Work item: Each record below must be retyped exactly, with nothing left out.

[Records from a collection]
= = = = = = =
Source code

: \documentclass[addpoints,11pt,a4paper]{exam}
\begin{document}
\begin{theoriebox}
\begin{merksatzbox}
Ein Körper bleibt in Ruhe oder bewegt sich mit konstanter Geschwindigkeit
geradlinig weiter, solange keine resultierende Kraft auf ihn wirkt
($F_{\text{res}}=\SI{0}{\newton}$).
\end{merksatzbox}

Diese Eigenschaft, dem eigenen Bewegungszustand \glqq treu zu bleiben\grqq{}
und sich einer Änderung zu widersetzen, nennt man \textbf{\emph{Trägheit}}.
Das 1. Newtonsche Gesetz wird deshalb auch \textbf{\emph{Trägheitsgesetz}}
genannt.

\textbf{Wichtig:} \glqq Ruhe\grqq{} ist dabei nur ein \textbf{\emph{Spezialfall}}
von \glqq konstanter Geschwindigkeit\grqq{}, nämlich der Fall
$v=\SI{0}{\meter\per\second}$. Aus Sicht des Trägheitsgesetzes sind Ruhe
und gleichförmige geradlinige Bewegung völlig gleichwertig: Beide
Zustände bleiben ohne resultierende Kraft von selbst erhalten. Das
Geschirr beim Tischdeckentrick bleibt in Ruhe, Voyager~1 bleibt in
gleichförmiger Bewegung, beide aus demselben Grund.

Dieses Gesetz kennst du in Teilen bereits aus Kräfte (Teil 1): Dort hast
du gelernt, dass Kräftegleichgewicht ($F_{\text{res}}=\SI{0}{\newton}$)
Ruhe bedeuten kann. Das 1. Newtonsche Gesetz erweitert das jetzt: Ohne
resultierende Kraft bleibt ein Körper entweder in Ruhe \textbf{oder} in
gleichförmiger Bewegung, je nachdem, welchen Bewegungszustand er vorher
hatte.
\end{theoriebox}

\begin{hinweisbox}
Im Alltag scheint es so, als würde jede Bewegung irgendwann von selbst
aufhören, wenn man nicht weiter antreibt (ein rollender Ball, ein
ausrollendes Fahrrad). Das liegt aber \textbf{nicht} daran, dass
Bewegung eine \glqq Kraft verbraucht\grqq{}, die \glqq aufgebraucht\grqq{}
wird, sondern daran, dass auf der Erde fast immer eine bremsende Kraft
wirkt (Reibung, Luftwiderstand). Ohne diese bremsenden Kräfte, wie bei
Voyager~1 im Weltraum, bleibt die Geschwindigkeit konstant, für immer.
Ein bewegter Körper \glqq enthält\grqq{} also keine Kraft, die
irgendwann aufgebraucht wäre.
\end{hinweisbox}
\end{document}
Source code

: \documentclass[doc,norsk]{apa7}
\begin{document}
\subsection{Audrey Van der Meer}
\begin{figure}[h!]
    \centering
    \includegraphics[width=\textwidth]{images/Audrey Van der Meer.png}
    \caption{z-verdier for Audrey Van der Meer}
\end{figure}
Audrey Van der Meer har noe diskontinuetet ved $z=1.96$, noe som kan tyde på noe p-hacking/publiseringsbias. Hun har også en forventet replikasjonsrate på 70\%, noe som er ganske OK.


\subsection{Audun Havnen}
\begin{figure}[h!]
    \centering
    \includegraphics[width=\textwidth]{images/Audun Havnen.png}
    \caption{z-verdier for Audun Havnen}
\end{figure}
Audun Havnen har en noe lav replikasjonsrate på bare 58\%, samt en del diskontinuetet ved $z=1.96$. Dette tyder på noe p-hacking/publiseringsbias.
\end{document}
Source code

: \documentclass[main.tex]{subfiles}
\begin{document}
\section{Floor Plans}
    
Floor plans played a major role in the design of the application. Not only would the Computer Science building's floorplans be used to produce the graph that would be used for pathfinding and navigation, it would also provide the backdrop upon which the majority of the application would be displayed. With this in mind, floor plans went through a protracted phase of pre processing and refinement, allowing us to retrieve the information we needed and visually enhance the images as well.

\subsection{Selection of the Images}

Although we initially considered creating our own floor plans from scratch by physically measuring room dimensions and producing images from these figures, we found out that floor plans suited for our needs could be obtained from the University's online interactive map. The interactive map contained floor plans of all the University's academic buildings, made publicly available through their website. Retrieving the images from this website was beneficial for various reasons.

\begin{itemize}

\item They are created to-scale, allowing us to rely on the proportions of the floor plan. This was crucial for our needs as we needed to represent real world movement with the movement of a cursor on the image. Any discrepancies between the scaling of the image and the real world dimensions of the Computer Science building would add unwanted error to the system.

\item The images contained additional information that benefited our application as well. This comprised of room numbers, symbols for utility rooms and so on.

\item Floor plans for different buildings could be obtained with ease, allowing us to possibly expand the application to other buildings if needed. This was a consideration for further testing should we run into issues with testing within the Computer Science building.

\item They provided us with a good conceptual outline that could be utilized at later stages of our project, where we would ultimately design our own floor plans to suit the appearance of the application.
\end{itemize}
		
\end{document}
= = = = = = =
Expected output:
Source code

: \documentclass[addpoints,11pt,a4paper]{exam}
\begin{document}
\begin{theoriebox}
\begin{merksatzbox}
Ein Körper bleibt in Ruhe oder bewegt sich mit konstanter Geschwindigkeit
geradlinig weiter, solange keine resultierende Kraft auf ihn wirkt
($F_{\text{res}}=\SI{0}{\newton}$).
\end{merksatzbox}

Diese Eigenschaft, dem eigenen Bewegungszustand \glqq treu zu bleiben\grqq{}
und sich einer Änderung zu widersetzen, nennt man \textbf{\emph{Trägheit}}.
Das 1. Newtonsche Gesetz wird deshalb auch \textbf{\emph{Trägheitsgesetz}}
genannt.

\textbf{Wichtig:} \glqq Ruhe\grqq{} ist dabei nur ein \textbf{\emph{Spezialfall}}
von \glqq konstanter Geschwindigkeit\grqq{}, nämlich der Fall
$v=\SI{0}{\meter\per\second}$. Aus Sicht des Trägheitsgesetzes sind Ruhe
und gleichförmige geradlinige Bewegung völlig gleichwertig: Beide
Zustände bleiben ohne resultierende Kraft von selbst erhalten. Das
Geschirr beim Tischdeckentrick bleibt in Ruhe, Voyager~1 bleibt in
gleichförmiger Bewegung, beide aus demselben Grund.

Dieses Gesetz kennst du in Teilen bereits aus Kräfte (Teil 1): Dort hast
du gelernt, dass Kräftegleichgewicht ($F_{\text{res}}=\SI{0}{\newton}$)
Ruhe bedeuten kann. Das 1. Newtonsche Gesetz erweitert das jetzt: Ohne
resultierende Kraft bleibt ein Körper entweder in Ruhe \textbf{oder} in
gleichförmiger Bewegung, je nachdem, welchen Bewegungszustand er vorher
hatte.
\end{theoriebox}

\begin{hinweisbox}
Im Alltag scheint es so, als würde jede Bewegung irgendwann von selbst
aufhören, wenn man nicht weiter antreibt (ein rollender Ball, ein
ausrollendes Fahrrad). Das liegt aber \textbf{nicht} daran, dass
Bewegung eine \glqq Kraft verbraucht\grqq{}, die \glqq aufgebraucht\grqq{}
wird, sondern daran, dass auf der Erde fast immer eine bremsende Kraft
wirkt (Reibung, Luftwiderstand). Ohne diese bremsenden Kräfte, wie bei
Voyager~1 im Weltraum, bleibt die Geschwindigkeit konstant, für immer.
Ein bewegter Körper \glqq enthält\grqq{} also keine Kraft, die
irgendwann aufgebraucht wäre.
\end{hinweisbox}
\end{document}
Source code

: \documentclass[doc,norsk]{apa7}
\begin{document}
\subsection{Audrey Van der Meer}
\begin{figure}[h!]
    \centering
    \includegraphics[width=\textwidth]{images/Audrey Van der Meer.png}
    \caption{z-verdier for Audrey Van der Meer}
\end{figure}
Audrey Van der Meer har noe diskontinuetet ved $z=1.96$, noe som kan tyde på noe p-hacking/publiseringsbias. Hun har også en forventet replikasjonsrate på 70\%, noe som er ganske OK.


\subsection{Audun Havnen}
\begin{figure}[h!]
    \centering
    \includegraphics[width=\textwidth]{images/Audun Havnen.png}
    \caption{z-verdier for Audun Havnen}
\end{figure}
Audun Havnen har en noe lav replikasjonsrate på bare 58\%, samt en del diskontinuetet ved $z=1.96$. Dette tyder på noe p-hacking/publiseringsbias.
\end{document}
Source code

: \documentclass[main.tex]{subfiles}
\begin{document}
\section{Floor Plans}
    
Floor plans played a major role in the design of the application. Not only would the Computer Science building's floorplans be used to produce the graph that would be used for pathfinding and navigation, it would also provide the backdrop upon which the majority of the application would be displayed. With this in mind, floor plans went through a protracted phase of pre processing and refinement, allowing us to retrieve the information we needed and visually enhance the images as well.

\subsection{Selection of the Images}

Although we initially considered creating our own floor plans from scratch by physically measuring room dimensions and producing images from these figures, we found out that floor plans suited for our needs could be obtained from the University's online interactive map. The interactive map contained floor plans of all the University's academic buildings, made publicly available through their website. Retrieving the images from this website was beneficial for various reasons.

\begin{itemize}

\item They are created to-scale, allowing us to rely on the proportions of the floor plan. This was crucial for our needs as we needed to represent real world movement with the movement of a cursor on the image. Any discrepancies between the scaling of the image and the real world dimensions of the Computer Science building would add unwanted error to the system.

\item The images contained additional information that benefited our application as well. This comprised of room numbers, symbols for utility rooms and so on.

\item Floor plans for different buildings could be obtained with ease, allowing us to possibly expand the application to other buildings if needed. This was a consideration for further testing should we run into issues with testing within the Computer Science building.

\item They provided us with a good conceptual outline that could be utilized at later stages of our project, where we would ultimately design our own floor plans to suit the appearance of the application.
\end{itemize}
		
\end{document}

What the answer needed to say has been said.